Paperbark's appreciation for Australian nature is unlike we've seen before.
Image: paper house

While Australia’s renowned natural beauty is often plastered on postcards and featured in the occasional film, it’s something yet to be represented in the gaming world.

Paperbark, set to release early next year initially on iOS, will change all that. The game focuses on the life of a sleepy wombat exploring Australian bushland, discovering all kinds of flora and fauna along the way.

The game was originally the final year project of RMIT game design students Ryan Boulton, Nina Bennett and Terry Burdak. All three grew up in regional Victoria, and wanted to focus on creating a game that looked like an Australia they knew.

Image: paper house

“We’ve never seen the Australian bush in a game before, and a lot of the times when Australia is shown in media, it’s usually in the outback,” Burdak explained to Mashable.
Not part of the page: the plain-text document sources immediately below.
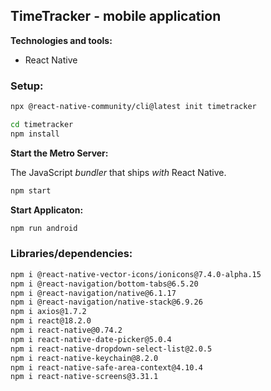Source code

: ## TimeTracker - mobile application

**Technologies and tools:**

- React Native

### Setup:

```bash
npx @react-native-community/cli@latest init timetracker

cd timetracker
npm install
```

**Start the Metro Server:**

The JavaScript _bundler_ that ships _with_ React Native.

```bash
npm start
```

**Start Applicaton:**

```bash
npm run android
```

### Libraries/dependencies:

```bash
npm i @react-native-vector-icons/ionicons@7.4.0-alpha.15
npm i @react-navigation/bottom-tabs@6.5.20
npm i @react-navigation/native@6.1.17
npm i @react-navigation/native-stack@6.9.26
npm i axios@1.7.2
npm i react@18.2.0
npm i react-native@0.74.2
npm i react-native-date-picker@5.0.4
npm i react-native-dropdown-select-list@2.0.5
npm i react-native-keychain@8.2.0
npm i react-native-safe-area-context@4.10.4
npm i react-native-screens@3.31.1
```
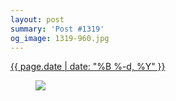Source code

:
 ```yaml
---
layout: post
summary: 'Post #1319'
og_image: 1319-960.jpg
---
```


<p>
 <time>
  <a href="/1319">
   {{ page.date | date: "%B %-d, %Y" }}
  </a>
 </time>
 <a href="/1319">
  <figure data-taken="3/15/2021">
   <img sizes="(min-width: 700px) 50vw, calc(100vw - 2rem)" src="{{ site.assets_url }}/1319-480.jpg" srcset="{{ site.assets_url }}/1319-240.jpg 240w, {{ site.assets_url }}/1319-480.jpg 480w, {{ site.assets_url }}/1319-720.jpg 720w, {{ site.assets_url }}/1319-960.jpg 960w"/>
  </figure>
 </a>
</p>
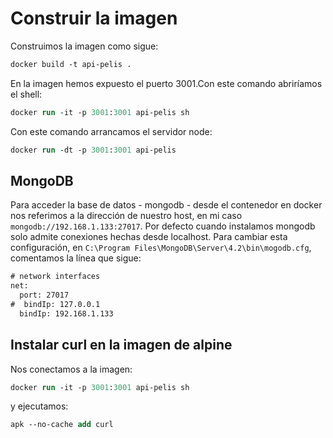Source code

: # Construir la imagen

Construimos la imagen como sigue:

```ps
docker build -t api-pelis .
```

En la imagen hemos expuesto el puerto 3001.Con este comando abriríamos el shell:

```ps
docker run -it -p 3001:3001 api-pelis sh
```

Con este comando arrancamos el servidor node:

```ps
docker run -dt -p 3001:3001 api-pelis
```

## MongoDB

Para acceder la base de datos - mongodb - desde el contenedor en docker nos referimos a la dirección de nuestro host, en mi caso `mongodb://192.168.1.133:27017`. Por defecto cuando instalamos mongodb solo admite conexiones hechas desde localhost. Para cambiar esta configuración, en `C:\Program Files\MongoDB\Server\4.2\bin\mogodb.cfg`, comentamos la línea que sigue:

```txt
# network interfaces
net:
  port: 27017
#  bindIp: 127.0.0.1
  bindIp: 192.168.1.133
```

## Instalar curl en la imagen de alpine

Nos conectamos a la imagen:

```ps
docker run -it -p 3001:3001 api-pelis sh
```

y ejecutamos:

```ps
apk --no-cache add curl
```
It’s a more detailed representation of the Australian bush than we’ve seen in other games, with titles like Forza Horizon 3 showcasing the classic desert, rainforest and coastal environments of the country.

“Like, I’ve never been to the desert, I’ve never been to central Australia. That feels foreign to me. We wanted to show what was familiar to us, and probably a lot more familiar to other people as well.”

A point-and-click exploration game, there’s a real nostalgic sensibility to Paperbark’s art for those who grew up in Australia. It’s rich in watercolours inspired by the illustrations in nature-centric Australian children’s books like Blinky Bill, Diary of a Wombat and Possum Magic.

“It’s what’s magically unique about Australia, we have these amazing plants and animals, and this amazing bushland. So we wanted to present that as it is, on face value,” Burdak added.

“That’s the essence of Paperbark, it’s this exploration game where you’re wandering through the bush. We just wanted to present that, and let people soak it up.”

Burdak said capturing those Australian colours was “incredibly hard,” but they’ve been receiving pointers from Diary of a Wombat illustrator Bruce Whatley.

“He really loves the game, and he’s been giving us great tips on how to do particular techniques,” Burdak said. 

When we saw the demo on display at PAX Australia, the game attracted a vast cross-section of ages, more so than many games on display at the conference.

It’s down to how beautiful Paperbark’s art is, but also making it a game that’s easy to just start playing. All you need is your finger, which you use to move the wombat around and paint an otherwise blank canvas.

“It has a lot of quiet time, and I think some people get a little scared of that.”

“We wanted accessibility to be a key, and we wanted anyone to just be able to pick it up and play. Obviously we want young kids to play it … but we also don’t want adults to shy from it as well,” Burdak explained. 

“Just because it doesn’t have guns or crazy action, it doesn’t mean you won’t get something out of it.”

In an exhibition hall filled with a cacophony of gun sound effects and the whirr of futuristic paraphernalia from other games, Paperbark cuts through the noise with its calm.

“It has a lot of quiet time, and I think some people get a little scared of that. They’re so used to having media throttling them with sound and action,” Burdak said.

“There’s just something really nice to get that feel of paper onto a screen. Not in the physical sense, but in the way it slows us down a bit.”